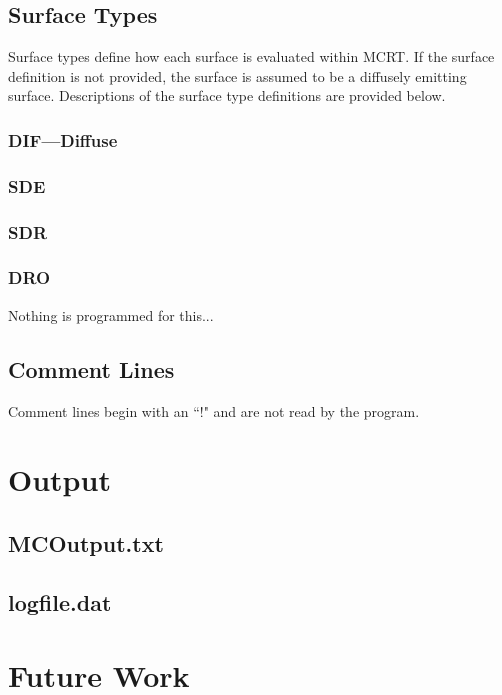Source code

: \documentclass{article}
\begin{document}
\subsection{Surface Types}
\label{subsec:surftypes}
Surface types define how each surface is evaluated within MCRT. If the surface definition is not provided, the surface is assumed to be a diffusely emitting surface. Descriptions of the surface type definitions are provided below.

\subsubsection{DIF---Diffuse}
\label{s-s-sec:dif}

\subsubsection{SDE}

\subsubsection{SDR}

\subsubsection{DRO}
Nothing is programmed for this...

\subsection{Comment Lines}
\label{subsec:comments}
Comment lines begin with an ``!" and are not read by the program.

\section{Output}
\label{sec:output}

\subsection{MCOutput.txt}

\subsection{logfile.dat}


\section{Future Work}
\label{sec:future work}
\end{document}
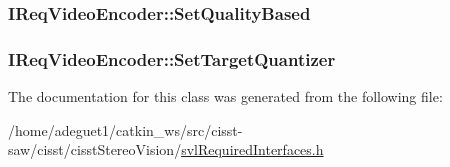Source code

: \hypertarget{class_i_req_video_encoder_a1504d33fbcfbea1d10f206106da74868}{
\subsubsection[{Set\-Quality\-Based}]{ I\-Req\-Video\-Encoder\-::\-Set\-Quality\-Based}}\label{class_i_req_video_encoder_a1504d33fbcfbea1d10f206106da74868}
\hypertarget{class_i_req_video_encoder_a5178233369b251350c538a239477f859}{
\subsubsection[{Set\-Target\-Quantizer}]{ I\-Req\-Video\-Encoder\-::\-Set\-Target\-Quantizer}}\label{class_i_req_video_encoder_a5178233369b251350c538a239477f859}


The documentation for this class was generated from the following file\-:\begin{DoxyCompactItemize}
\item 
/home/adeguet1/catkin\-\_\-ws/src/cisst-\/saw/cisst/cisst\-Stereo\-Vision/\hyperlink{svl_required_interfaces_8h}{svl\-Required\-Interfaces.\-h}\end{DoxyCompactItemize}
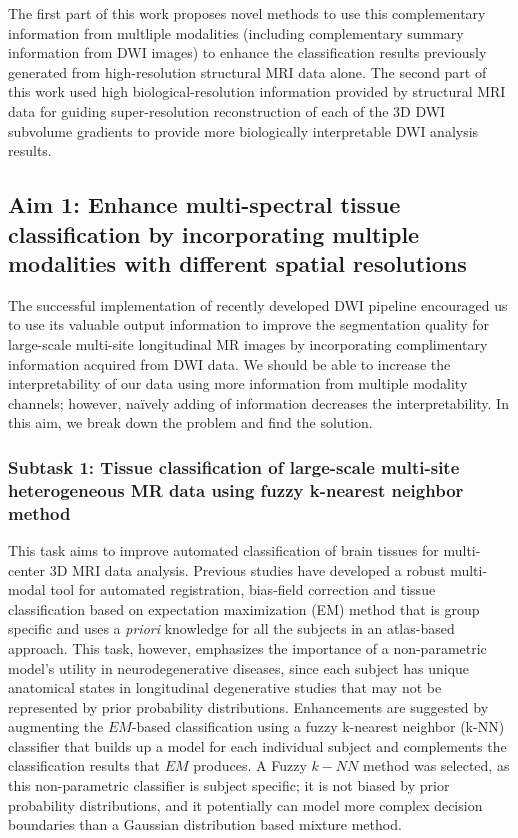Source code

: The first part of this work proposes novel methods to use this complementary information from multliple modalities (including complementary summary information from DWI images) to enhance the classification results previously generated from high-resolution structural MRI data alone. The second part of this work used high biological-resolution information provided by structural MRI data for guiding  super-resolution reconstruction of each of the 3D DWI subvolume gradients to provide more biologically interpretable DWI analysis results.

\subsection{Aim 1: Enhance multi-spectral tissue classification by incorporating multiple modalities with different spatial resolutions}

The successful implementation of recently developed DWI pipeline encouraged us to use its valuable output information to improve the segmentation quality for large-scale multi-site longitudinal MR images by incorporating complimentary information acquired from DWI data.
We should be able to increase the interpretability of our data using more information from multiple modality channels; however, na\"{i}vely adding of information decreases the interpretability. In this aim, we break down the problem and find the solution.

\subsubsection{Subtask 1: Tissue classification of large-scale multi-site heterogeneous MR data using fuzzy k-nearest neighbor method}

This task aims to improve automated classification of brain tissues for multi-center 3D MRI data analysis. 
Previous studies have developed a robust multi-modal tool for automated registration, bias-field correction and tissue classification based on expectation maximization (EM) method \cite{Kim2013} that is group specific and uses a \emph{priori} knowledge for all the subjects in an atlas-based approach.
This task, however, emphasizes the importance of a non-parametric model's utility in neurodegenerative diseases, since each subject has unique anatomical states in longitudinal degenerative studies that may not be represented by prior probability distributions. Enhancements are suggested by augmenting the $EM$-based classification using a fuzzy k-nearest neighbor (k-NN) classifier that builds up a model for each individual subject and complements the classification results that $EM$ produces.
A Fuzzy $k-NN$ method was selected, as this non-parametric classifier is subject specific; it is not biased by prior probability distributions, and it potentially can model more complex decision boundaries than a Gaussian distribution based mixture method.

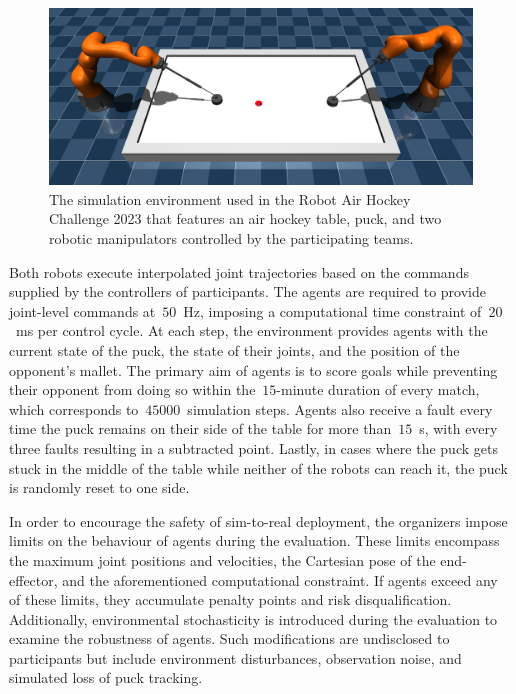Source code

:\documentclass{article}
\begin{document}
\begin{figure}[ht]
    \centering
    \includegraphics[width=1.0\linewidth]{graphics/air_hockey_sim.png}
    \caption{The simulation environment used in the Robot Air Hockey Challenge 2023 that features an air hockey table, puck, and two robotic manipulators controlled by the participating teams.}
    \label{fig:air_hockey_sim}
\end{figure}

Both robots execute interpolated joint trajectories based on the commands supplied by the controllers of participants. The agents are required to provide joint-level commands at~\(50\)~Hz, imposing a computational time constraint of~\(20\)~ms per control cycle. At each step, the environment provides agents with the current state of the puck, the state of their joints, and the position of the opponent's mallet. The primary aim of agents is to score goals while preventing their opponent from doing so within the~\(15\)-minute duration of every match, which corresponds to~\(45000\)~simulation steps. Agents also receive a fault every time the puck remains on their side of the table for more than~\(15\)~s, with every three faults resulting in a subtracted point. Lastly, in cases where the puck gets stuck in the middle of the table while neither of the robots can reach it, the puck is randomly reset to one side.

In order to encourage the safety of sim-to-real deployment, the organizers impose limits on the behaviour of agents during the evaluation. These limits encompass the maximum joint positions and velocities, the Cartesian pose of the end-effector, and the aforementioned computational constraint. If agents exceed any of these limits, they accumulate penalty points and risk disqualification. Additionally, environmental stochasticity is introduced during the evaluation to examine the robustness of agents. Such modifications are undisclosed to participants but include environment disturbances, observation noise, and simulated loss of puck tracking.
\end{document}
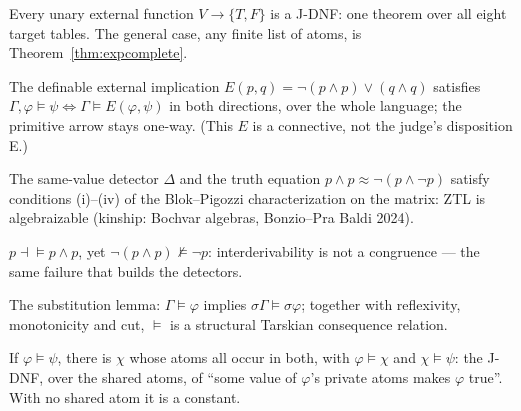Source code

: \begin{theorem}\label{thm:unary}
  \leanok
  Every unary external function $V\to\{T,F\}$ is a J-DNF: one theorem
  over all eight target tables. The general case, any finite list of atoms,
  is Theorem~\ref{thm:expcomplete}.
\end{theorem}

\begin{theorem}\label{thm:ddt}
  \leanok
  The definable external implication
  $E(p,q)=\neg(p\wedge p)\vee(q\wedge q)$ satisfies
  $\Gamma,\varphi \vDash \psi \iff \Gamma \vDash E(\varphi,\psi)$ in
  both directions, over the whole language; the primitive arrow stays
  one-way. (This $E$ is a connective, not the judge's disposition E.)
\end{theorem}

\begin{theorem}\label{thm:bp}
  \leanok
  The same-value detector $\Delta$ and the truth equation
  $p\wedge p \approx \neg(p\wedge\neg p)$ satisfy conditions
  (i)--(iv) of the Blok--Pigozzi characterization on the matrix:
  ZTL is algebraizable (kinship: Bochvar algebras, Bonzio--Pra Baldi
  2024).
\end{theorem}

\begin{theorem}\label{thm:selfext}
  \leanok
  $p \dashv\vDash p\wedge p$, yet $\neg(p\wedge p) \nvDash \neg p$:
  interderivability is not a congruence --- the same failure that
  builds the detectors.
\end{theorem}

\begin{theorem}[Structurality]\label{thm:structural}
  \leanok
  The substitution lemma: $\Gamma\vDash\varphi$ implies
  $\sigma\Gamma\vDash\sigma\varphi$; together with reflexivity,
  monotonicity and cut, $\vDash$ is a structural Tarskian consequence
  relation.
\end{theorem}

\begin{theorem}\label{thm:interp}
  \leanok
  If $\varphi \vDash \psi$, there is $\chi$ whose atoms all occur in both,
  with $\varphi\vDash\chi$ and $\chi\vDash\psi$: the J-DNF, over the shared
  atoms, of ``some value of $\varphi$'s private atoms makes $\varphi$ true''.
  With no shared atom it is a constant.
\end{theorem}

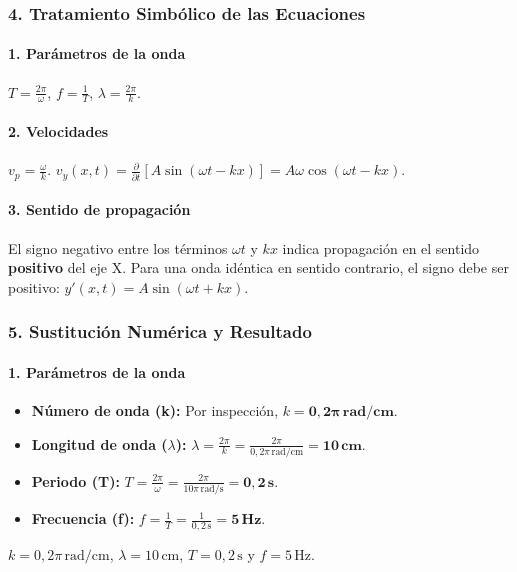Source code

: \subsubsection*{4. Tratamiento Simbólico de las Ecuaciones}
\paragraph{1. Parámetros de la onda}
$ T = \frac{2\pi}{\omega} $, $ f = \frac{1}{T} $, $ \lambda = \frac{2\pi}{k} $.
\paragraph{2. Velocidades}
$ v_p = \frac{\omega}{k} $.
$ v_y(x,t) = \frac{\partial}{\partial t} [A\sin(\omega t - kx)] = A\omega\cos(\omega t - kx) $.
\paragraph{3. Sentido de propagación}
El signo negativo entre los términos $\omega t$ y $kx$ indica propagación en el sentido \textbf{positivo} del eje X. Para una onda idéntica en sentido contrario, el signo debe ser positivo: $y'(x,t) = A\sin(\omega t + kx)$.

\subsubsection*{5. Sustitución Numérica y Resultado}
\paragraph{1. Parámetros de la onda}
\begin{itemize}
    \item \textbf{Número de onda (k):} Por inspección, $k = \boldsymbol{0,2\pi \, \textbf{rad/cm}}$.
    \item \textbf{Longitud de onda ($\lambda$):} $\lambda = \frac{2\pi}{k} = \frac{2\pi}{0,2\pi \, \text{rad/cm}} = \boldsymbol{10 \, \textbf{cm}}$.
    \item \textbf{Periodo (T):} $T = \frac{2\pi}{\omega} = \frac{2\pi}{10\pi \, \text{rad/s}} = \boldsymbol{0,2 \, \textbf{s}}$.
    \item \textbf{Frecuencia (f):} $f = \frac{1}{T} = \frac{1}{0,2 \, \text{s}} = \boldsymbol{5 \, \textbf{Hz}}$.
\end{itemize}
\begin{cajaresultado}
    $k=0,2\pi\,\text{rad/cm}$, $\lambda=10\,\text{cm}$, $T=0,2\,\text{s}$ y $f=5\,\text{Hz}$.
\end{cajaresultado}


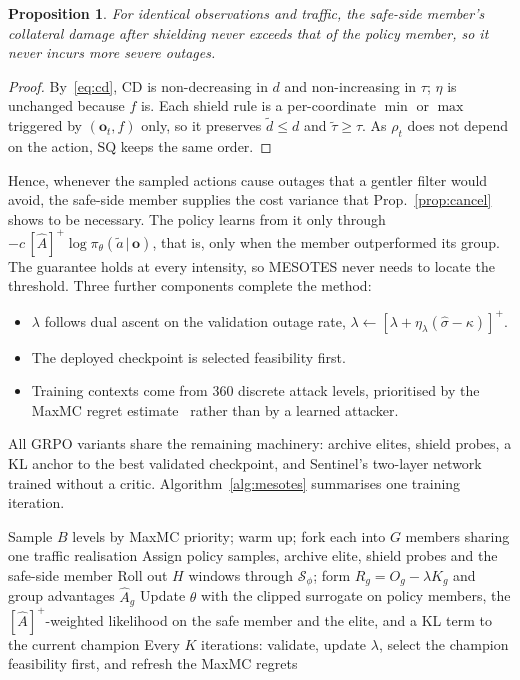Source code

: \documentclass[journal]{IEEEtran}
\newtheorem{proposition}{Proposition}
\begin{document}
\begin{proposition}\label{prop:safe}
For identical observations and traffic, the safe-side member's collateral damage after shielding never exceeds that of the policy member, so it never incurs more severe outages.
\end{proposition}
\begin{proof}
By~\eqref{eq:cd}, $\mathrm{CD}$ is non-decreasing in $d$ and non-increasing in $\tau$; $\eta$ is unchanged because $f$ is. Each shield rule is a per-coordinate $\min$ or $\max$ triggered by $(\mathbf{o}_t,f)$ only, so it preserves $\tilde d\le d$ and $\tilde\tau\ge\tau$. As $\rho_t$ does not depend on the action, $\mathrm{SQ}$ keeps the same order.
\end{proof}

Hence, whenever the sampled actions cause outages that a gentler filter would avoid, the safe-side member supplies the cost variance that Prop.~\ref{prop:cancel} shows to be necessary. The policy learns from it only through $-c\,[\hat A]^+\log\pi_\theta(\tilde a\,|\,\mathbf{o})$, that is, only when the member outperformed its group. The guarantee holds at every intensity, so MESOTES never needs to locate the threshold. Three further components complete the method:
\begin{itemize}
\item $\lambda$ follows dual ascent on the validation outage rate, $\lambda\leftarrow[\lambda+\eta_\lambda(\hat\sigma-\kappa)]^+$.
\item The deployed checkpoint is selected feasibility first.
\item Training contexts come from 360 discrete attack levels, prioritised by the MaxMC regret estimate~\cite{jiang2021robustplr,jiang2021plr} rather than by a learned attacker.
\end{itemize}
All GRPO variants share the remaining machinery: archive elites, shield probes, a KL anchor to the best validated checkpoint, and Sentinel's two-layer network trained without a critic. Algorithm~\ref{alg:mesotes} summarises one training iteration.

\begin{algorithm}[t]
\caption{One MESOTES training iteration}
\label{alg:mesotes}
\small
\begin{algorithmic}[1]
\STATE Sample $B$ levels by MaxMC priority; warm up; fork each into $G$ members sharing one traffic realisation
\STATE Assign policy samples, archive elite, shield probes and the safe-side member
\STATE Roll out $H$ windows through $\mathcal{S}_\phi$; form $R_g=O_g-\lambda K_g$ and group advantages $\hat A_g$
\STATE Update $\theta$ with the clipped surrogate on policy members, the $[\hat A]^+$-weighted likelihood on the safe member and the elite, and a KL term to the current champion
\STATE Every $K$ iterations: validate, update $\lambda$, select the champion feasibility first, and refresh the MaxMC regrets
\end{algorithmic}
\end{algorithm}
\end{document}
★ ★ ★ ★ ★
Work instruction: Beginning at the first line of the listing, print each line exactly until and including the one that has "Nothing is programmed for this..."; skip pictures.

Answer to the exercise:
Source code

: \documentclass{article}
\begin{document}
\subsection{Surface Types}
\label{subsec:surftypes}
Surface types define how each surface is evaluated within MCRT. If the surface definition is not provided, the surface is assumed to be a diffusely emitting surface. Descriptions of the surface type definitions are provided below.

\subsubsection{DIF---Diffuse}
\label{s-s-sec:dif}

\subsubsection{SDE}

\subsubsection{SDR}

\subsubsection{DRO}
Nothing is programmed for this...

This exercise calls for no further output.